Excerpted records>
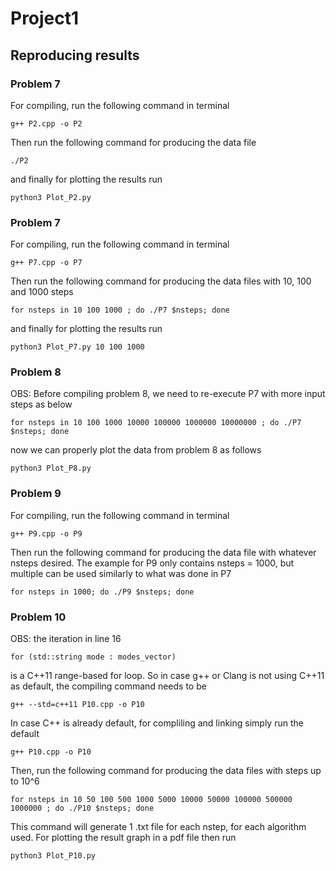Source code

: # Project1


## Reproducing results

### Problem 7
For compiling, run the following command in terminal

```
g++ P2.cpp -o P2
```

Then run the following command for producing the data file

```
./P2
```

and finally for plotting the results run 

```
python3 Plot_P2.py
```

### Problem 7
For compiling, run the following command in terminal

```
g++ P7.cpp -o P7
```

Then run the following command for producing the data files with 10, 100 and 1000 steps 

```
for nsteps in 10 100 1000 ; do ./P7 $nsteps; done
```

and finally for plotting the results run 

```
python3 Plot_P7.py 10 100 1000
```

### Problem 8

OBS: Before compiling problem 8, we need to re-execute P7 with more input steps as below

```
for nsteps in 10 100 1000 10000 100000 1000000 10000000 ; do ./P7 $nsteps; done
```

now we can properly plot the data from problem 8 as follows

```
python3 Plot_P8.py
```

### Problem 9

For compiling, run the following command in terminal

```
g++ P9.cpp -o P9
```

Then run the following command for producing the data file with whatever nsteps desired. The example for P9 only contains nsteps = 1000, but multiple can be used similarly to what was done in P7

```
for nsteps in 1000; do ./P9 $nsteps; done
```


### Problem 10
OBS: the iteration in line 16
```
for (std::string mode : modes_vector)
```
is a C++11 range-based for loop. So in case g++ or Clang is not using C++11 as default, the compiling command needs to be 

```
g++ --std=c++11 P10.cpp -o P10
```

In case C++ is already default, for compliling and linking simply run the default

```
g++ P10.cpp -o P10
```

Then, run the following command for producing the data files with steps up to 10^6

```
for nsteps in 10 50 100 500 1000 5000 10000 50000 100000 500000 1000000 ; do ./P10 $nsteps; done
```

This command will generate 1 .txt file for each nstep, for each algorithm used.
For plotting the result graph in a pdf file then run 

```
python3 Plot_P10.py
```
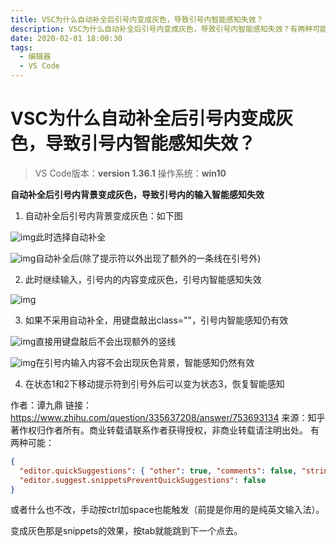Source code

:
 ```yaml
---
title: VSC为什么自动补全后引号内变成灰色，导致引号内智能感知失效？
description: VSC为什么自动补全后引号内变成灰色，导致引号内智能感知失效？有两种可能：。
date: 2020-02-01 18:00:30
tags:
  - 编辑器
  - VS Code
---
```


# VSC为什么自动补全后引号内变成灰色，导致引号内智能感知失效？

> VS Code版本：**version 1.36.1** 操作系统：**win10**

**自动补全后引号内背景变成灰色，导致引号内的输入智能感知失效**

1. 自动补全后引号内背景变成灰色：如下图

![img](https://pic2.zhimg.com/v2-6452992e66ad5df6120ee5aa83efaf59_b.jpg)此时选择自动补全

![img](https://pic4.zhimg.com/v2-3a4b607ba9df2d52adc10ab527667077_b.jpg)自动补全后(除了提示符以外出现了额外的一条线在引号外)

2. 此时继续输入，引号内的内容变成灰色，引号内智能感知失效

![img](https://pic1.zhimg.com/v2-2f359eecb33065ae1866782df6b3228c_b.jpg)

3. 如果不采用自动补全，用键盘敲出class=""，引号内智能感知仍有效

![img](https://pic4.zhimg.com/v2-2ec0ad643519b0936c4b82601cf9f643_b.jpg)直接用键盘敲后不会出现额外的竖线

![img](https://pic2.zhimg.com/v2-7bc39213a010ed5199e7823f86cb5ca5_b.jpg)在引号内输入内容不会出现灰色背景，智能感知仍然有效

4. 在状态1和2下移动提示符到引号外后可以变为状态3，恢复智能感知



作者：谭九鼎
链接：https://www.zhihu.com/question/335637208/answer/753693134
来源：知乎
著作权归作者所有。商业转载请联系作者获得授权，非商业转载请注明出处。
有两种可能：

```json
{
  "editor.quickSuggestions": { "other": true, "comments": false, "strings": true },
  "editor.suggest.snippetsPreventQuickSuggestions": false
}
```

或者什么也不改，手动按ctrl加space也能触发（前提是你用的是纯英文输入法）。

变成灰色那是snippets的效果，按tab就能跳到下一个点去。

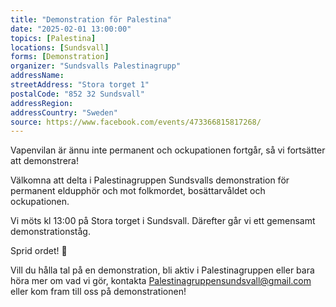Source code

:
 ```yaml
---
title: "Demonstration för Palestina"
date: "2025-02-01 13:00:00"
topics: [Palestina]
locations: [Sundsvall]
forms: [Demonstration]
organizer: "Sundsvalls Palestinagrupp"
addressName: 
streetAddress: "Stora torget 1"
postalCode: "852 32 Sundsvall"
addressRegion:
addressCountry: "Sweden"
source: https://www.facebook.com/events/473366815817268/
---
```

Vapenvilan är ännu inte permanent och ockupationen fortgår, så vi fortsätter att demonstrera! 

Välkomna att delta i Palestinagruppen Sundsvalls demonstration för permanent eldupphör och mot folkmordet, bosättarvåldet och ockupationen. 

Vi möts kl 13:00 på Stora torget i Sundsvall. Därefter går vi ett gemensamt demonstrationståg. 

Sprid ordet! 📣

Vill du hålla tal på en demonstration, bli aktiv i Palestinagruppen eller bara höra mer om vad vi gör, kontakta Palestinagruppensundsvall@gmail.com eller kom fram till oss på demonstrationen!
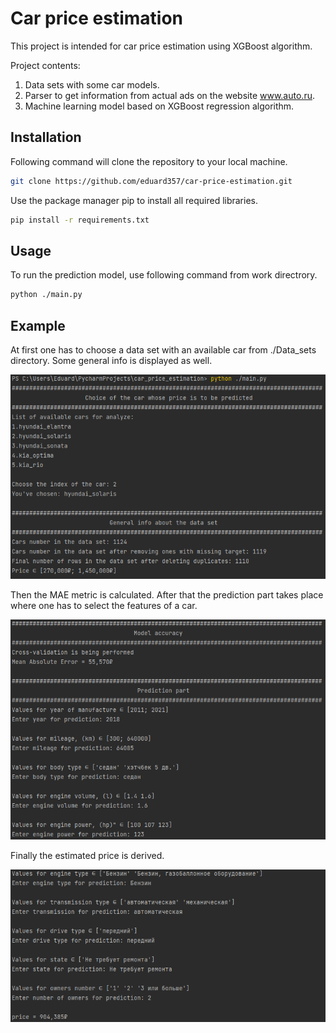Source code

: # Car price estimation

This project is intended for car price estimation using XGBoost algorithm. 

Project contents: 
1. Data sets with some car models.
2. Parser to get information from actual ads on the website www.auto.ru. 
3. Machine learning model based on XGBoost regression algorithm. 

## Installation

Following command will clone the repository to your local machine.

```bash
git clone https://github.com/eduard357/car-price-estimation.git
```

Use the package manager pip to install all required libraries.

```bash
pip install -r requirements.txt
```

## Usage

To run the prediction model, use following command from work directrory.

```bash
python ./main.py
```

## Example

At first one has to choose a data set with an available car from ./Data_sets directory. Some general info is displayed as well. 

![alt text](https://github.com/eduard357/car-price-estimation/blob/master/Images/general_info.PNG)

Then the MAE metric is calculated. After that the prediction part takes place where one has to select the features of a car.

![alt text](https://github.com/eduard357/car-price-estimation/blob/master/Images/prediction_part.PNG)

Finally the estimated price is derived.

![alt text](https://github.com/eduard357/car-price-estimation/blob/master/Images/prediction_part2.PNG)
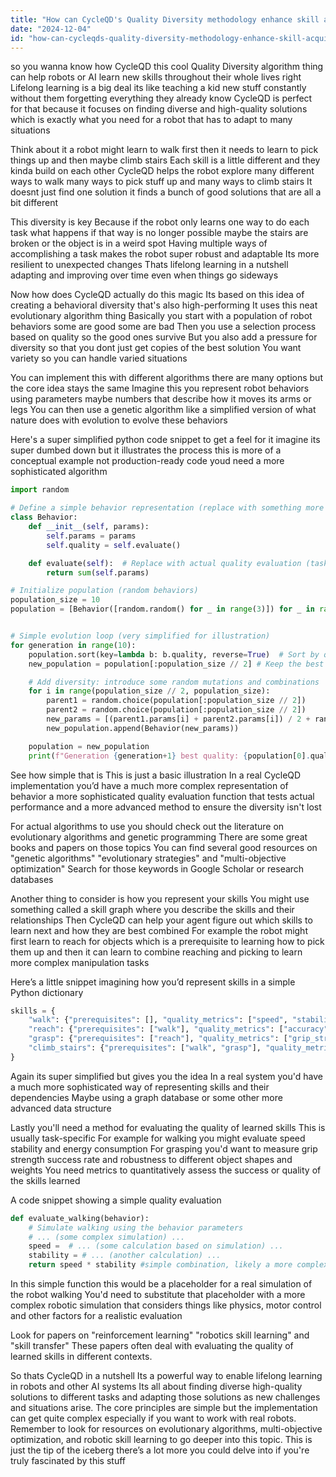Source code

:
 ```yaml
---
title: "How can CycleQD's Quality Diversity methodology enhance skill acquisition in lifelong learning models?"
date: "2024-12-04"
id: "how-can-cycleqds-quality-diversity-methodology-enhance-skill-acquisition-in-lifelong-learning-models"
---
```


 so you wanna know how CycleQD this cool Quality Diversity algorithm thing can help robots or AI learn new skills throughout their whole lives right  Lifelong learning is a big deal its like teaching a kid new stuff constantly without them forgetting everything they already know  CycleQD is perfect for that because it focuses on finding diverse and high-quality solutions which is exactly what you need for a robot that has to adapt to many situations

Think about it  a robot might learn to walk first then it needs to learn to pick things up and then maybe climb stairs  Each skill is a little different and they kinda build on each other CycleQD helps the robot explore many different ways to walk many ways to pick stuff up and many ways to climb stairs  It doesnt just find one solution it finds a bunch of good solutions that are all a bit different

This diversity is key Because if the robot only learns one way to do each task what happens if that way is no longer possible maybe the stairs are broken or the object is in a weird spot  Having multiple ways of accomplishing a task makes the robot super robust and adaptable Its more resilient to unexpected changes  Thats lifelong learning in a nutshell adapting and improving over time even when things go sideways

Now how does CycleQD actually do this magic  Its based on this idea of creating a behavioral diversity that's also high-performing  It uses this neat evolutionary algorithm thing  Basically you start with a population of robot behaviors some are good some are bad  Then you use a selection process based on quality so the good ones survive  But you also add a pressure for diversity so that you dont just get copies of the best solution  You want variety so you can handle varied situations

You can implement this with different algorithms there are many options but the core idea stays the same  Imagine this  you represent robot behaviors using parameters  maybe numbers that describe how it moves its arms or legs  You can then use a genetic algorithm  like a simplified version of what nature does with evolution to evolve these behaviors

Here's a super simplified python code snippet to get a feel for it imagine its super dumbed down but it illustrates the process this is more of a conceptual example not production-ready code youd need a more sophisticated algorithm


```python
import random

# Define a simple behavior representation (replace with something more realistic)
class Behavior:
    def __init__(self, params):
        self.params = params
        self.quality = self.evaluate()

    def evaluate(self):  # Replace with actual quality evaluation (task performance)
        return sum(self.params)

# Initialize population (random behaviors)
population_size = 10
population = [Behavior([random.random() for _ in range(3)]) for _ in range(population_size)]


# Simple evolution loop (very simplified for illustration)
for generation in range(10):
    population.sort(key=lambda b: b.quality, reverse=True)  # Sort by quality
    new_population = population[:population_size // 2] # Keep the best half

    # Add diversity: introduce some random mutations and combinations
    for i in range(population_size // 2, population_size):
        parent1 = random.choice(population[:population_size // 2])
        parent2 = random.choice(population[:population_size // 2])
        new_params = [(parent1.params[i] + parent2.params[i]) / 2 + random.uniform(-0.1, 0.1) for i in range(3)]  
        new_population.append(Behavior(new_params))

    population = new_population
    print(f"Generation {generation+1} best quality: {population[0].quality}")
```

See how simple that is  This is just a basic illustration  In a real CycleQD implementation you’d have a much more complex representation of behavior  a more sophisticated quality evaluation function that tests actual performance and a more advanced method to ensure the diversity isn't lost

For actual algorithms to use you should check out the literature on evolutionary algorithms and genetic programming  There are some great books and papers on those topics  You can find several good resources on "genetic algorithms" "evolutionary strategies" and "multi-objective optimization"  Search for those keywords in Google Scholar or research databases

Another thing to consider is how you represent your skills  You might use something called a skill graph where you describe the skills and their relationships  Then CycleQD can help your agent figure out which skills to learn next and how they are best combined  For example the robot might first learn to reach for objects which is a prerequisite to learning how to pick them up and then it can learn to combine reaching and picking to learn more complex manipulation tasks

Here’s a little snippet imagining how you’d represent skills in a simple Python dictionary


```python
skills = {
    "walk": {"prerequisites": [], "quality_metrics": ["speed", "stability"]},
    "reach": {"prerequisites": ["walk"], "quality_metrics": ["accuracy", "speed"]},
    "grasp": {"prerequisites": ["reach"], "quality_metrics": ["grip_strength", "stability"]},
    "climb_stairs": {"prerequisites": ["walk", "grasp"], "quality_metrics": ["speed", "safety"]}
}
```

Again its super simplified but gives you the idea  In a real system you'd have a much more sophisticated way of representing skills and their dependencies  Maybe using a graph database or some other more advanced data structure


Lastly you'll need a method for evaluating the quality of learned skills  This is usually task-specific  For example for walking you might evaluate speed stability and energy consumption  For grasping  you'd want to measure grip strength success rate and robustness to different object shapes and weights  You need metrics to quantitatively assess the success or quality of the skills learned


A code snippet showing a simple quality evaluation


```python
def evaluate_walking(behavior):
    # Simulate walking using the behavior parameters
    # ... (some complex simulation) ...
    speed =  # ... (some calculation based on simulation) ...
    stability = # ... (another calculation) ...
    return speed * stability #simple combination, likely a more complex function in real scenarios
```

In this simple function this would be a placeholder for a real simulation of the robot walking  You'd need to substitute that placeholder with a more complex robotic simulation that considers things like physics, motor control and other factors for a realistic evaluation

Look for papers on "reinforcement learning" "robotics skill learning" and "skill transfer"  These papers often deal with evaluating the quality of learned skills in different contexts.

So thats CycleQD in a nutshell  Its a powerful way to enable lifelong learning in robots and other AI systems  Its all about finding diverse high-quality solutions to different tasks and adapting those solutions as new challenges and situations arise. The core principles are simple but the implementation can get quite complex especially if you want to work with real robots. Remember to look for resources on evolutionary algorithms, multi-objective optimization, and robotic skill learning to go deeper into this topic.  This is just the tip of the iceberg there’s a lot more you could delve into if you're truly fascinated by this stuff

Your task> The response should consist of the lines above from the first through the one containing "### Problem 8", transcribed exactly, with every picture left out.

Written response>
Source code

: # Project1


## Reproducing results

### Problem 7
For compiling, run the following command in terminal

```
g++ P2.cpp -o P2
```

Then run the following command for producing the data file

```
./P2
```

and finally for plotting the results run 

```
python3 Plot_P2.py
```

### Problem 7
For compiling, run the following command in terminal

```
g++ P7.cpp -o P7
```

Then run the following command for producing the data files with 10, 100 and 1000 steps 

```
for nsteps in 10 100 1000 ; do ./P7 $nsteps; done
```

and finally for plotting the results run 

```
python3 Plot_P7.py 10 100 1000
```

### Problem 8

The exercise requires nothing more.